Yuers explained how he was teaching at the Rancho Tehama Elementary School in rural California in November 2017, when a gunman crashed through the gates of the school.
"I was teaching in a rural school about 20 minutes from a law enforcement response," he recalled. "About one year before November 2017, when the incident took place, I had qualified to get my CCW, concealed carry weapons permit. I'm a veteran in the Air Force, in law enforcement, and I asked the principal, 'Hey, will I be allowed to carry here?' "
The principal said she did not believe the district superintendent would allow that, "so I didn't think much more of it after that," said Yuers.
He recalled how on Nov. 14, 2017, about 10 minutes before school was to start, he heard gunshots and decided to bring children inside, seconds before the gunman rammed the school's gates.
"He had shot at some parents on the way to school, and that's what we had heard and reacted to as he shot his way out of the truck," Yuers said. "I got my kids inside, but unfortunately there are still three students running caught in between the main part of the campus and where I was in my classroom, which was isolated."
Although he didn't see the gunman, he was "able to piece it together."
"He had an AR-15, and he was aiming to shoot them," said Yuers. "I was standing at the door and it was a terrible decision I had to make because I was unarmed. Do I potentially get shot, becoming a doorstop?"
Yuers was able to barricade the classroom's door with a computer charging cart, and told the 18 children, in fourth and fifth grades, to get down on the ground, according to a Time article written in the days after the attack.
The shooter got in, Yuers told Newsmax, but "by the grace of God or something, his gun jammed, and by the time he got it unjammed our custodian came around from the main part of campus. He drew the gunfire."
And now, as the shootings at Robb Elementary School in Uvalde, Texas, continue to shock the nation, Yuers says he is a strong proponent of arming teachers, but only if they want to hold weapons and be trained voluntarily.
The teachers must be trained properly and they must be licensed, he added.
"It has to be voluntary," he added. "Nobody should be forced, but willing to protect those kids, and not be in a situation where I had to put a Chromebook cart up against the door."
Yuers said if he'd been armed, he could have used the cart as a defense tool as he took out his weapon.
Until an attack happens, he added, the teachers' guns should never be un-holstered, "unless you're saving a life. It should be out of sight.
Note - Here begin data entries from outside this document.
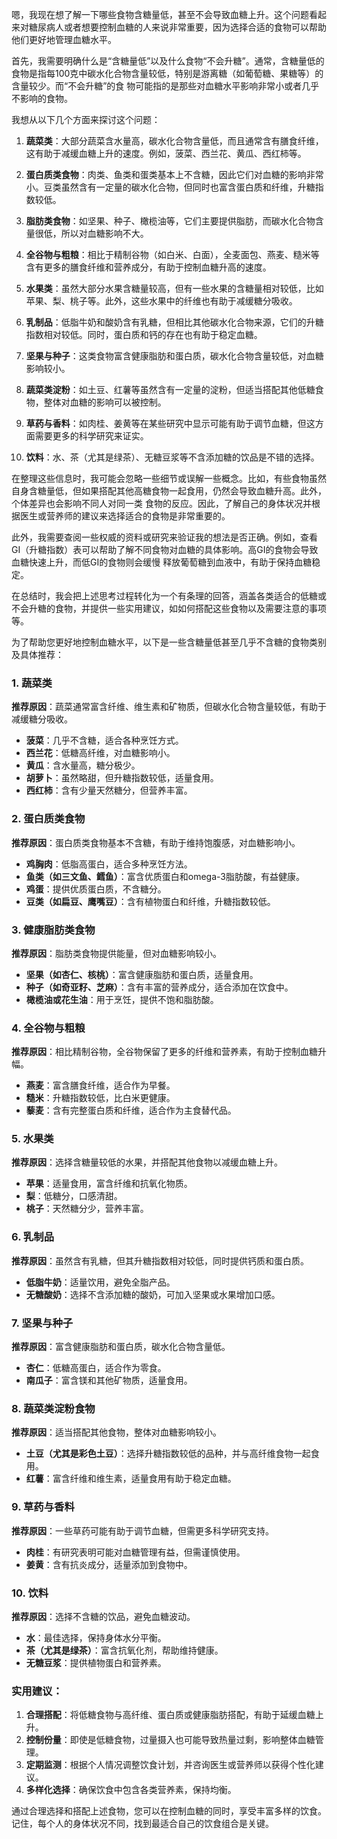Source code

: <p>嗯，我现在想了解一下哪些食物含糖量低，甚至不会导致血糖上升。这个问题看起来对糖尿病人或者想要控制血糖的人来说非常重要，因为选择合适的食物可以帮助他们更好地管理血糖水平。</p>

<p>首先，我需要明确什么是“含糖量低”以及什么食物“不会升糖”。通常，含糖量低的食物是指每100克中碳水化合物含量较低，特别是游离糖（如葡萄糖、果糖等）的含量较少。而“不会升糖”的食
物可能指的是那些对血糖水平影响非常小或者几乎不影响的食物。</p>

<p>我想从以下几个方面来探讨这个问题：</p>

1. **蔬菜类**：大部分蔬菜含水量高，碳水化合物含量低，而且通常含有膳食纤维，这有助于减缓血糖上升的速度。例如，菠菜、西兰花、黄瓜、西红柿等。

2. **蛋白质类食物**：肉类、鱼类和蛋类基本上不含糖，因此它们对血糖的影响非常小。豆类虽然含有一定量的碳水化合物，但同时也富含蛋白质和纤维，升糖指数较低。

3. **脂肪类食物**：如坚果、种子、橄榄油等，它们主要提供脂肪，而碳水化合物含量很低，所以对血糖影响不大。

4. **全谷物与粗粮**：相比于精制谷物（如白米、白面），全麦面包、燕麦、糙米等含有更多的膳食纤维和营养成分，有助于控制血糖升高的速度。

5. **水果类**：虽然大部分水果含糖量较高，但有一些水果的含糖量相对较低，比如苹果、梨、桃子等。此外，这些水果中的纤维也有助于减缓糖分吸收。

6. **乳制品**：低脂牛奶和酸奶含有乳糖，但相比其他碳水化合物来源，它们的升糖指数相对较低。同时，蛋白质和钙的存在也有助于稳定血糖。

7. **坚果与种子**：这类食物富含健康脂肪和蛋白质，碳水化合物含量较低，对血糖影响较小。

8. **蔬菜类淀粉**：如土豆、红薯等虽然含有一定量的淀粉，但适当搭配其他低糖食物，整体对血糖的影响可以被控制。

9. **草药与香料**：如肉桂、姜黄等在某些研究中显示可能有助于调节血糖，但这方面需要更多的科学研究来证实。

10. **饮料**：水、茶（尤其是绿茶）、无糖豆浆等不含添加糖的饮品是不错的选择。

<p>在整理这些信息时，我可能会忽略一些细节或误解一些概念。比如，有些食物虽然自身含糖量低，但如果搭配其他高糖食物一起食用，仍然会导致血糖升高。此外，个体差异也会影响不同人对同一类
食物的反应。因此，了解自己的身体状况并根据医生或营养师的建议来选择适合的食物是非常重要的。</p>

<p>此外，我需要查阅一些权威的资料或研究来验证我的想法是否正确。例如，查看GI（升糖指数）表可以帮助了解不同食物对血糖的具体影响。高GI的食物会导致血糖快速上升，而低GI的食物则会缓慢
释放葡萄糖到血液中，有助于保持血糖稳定。</p>

<p>在总结时，我会把上述思考过程转化为一个有条理的回答，涵盖各类适合的低糖或不会升糖的食物，并提供一些实用建议，如如何搭配这些食物以及需要注意的事项等。</p>

<p>为了帮助您更好地控制血糖水平，以下是一些含糖量低甚至几乎不含糖的食物类别及具体推荐：</p>

### 1. 蔬菜类
**推荐原因**：蔬菜通常富含纤维、维生素和矿物质，但碳水化合物含量较低，有助于减缓糖分吸收。

- **菠菜**：几乎不含糖，适合各种烹饪方式。
- **西兰花**：低糖高纤维，对血糖影响小。
- **黄瓜**：含水量高，糖分极少。
- **胡萝卜**：虽然略甜，但升糖指数较低，适量食用。
- **西红柿**：含有少量天然糖分，但营养丰富。

### 2. 蛋白质类食物
**推荐原因**：蛋白质类食物基本不含糖，有助于维持饱腹感，对血糖影响小。

- **鸡胸肉**：低脂高蛋白，适合多种烹饪方法。
- **鱼类（如三文鱼、鳕鱼）**：富含优质蛋白和omega-3脂肪酸，有益健康。
- **鸡蛋**：提供优质蛋白质，不含糖分。
- **豆类（如扁豆、鹰嘴豆）**：含有植物蛋白和纤维，升糖指数较低。

### 3. 健康脂肪类食物
**推荐原因**：脂肪类食物提供能量，但对血糖影响较小。

- **坚果（如杏仁、核桃）**：富含健康脂肪和蛋白质，适量食用。
- **种子（如奇亚籽、芝麻）**：含有丰富的营养成分，适合添加在饮食中。
- **橄榄油或花生油**：用于烹饪，提供不饱和脂肪酸。

### 4. 全谷物与粗粮
**推荐原因**：相比精制谷物，全谷物保留了更多的纤维和营养素，有助于控制血糖升幅。

- **燕麦**：富含膳食纤维，适合作为早餐。
- **糙米**：升糖指数较低，比白米更健康。
- **藜麦**：含有完整蛋白质和纤维，适合作为主食替代品。

### 5. 水果类
**推荐原因**：选择含糖量较低的水果，并搭配其他食物以减缓血糖上升。

- **苹果**：适量食用，富含纤维和抗氧化物质。
- **梨**：低糖分，口感清甜。
- **桃子**：天然糖分少，营养丰富。

### 6. 乳制品
**推荐原因**：虽然含有乳糖，但其升糖指数相对较低，同时提供钙质和蛋白质。

- **低脂牛奶**：适量饮用，避免全脂产品。
- **无糖酸奶**：选择不含添加糖的酸奶，可加入坚果或水果增加口感。

### 7. 坚果与种子
**推荐原因**：富含健康脂肪和蛋白质，碳水化合物含量低。

- **杏仁**：低糖高蛋白，适合作为零食。
- **南瓜子**：富含镁和其他矿物质，适量食用。

### 8. 蔬菜类淀粉食物
**推荐原因**：适当搭配其他食物，整体对血糖影响较小。

- **土豆（尤其是彩色土豆）**：选择升糖指数较低的品种，并与高纤维食物一起食用。
- **红薯**：富含纤维和维生素，适量食用有助于稳定血糖。

### 9. 草药与香料
**推荐原因**：一些草药可能有助于调节血糖，但需更多科学研究支持。

- **肉桂**：有研究表明可能对血糖管理有益，但需谨慎使用。
- **姜黄**：含有抗炎成分，适量添加到食物中。

### 10. 饮料
**推荐原因**：选择不含糖的饮品，避免血糖波动。

- **水**：最佳选择，保持身体水分平衡。
- **茶（尤其是绿茶）**：富含抗氧化剂，帮助维持健康。
- **无糖豆浆**：提供植物蛋白和营养素。

### 实用建议：
1. **合理搭配**：将低糖食物与高纤维、蛋白质或健康脂肪搭配，有助于延缓血糖上升。
2. **控制份量**：即使是低糖食物，过量摄入也可能导致热量过剩，影响整体血糖管理。
3. **定期监测**：根据个人情况调整饮食计划，并咨询医生或营养师以获得个性化建议。
4. **多样化选择**：确保饮食中包含各类营养素，保持均衡。

<p>通过合理选择和搭配上述食物，您可以在控制血糖的同时，享受丰富多样的饮食。记住，每个人的身体状况不同，找到最适合自己的饮食组合是关键。</p>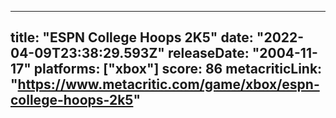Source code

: 
---
title: "ESPN College Hoops 2K5"
date: "2022-04-09T23:38:29.593Z"
releaseDate: "2004-11-17"
platforms: ["xbox"]
score: 86
metacriticLink: "https://www.metacritic.com/game/xbox/espn-college-hoops-2k5"
---

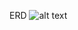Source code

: ERD
![alt text](https://github.com/zuyatna/clothing-pair-project/blob/main/clothes.drawio.png?raw=true)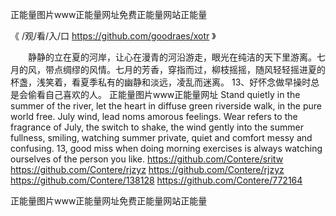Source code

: 
正能量图片www正能量网址免费正能量网站正能量




《 /观/看/入/口  https://github.com/goodraes/xotr 》




　　静静的立在夏的河岸，让心在漫青的河沿游走，眼光在纯洁的天下里游离。七月的风，带点绸缪的风情。七月的芳香，穿指而过，柳枝摇摇，随风轻轻摇进夏的杯盏，浅笑着，看夏季私有的幽静和淡远，凌乱而迷离。
	13、好怀念做早操时总是会偷看自己喜欢的人。
正能量图片www正能量网址
Stand quietly in the summer of the river, let the heart in diffuse green riverside walk, in the pure world free.
July wind, lead noms amorous feelings.
Wear refers to the fragrance of July, the switch to shake, the wind gently into the summer fullness, smiling, watching summer private, quiet and comfort messy and confusing.
13, good miss when doing morning exercises is always watching ourselves of the person you like.
https://github.com/Contere/sritw
https://github.com/Contere/rjzyz
https://github.com/Contere/rjzyz
https://github.com/Contere/138128
https://github.com/Contere/772164





正能量图片www正能量网址免费正能量网站正能量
Only the administrator needs to know it's even there."
According to a Los Angeles Times report after the Rancho Tehama shooting, just one child at the school was injured after the gunman, who came to the school during a rampage in the community, entered the school property.
He'd tried to enter other classrooms but was blocked and the school was quickly locked down, which officials said helped keep children from being killed.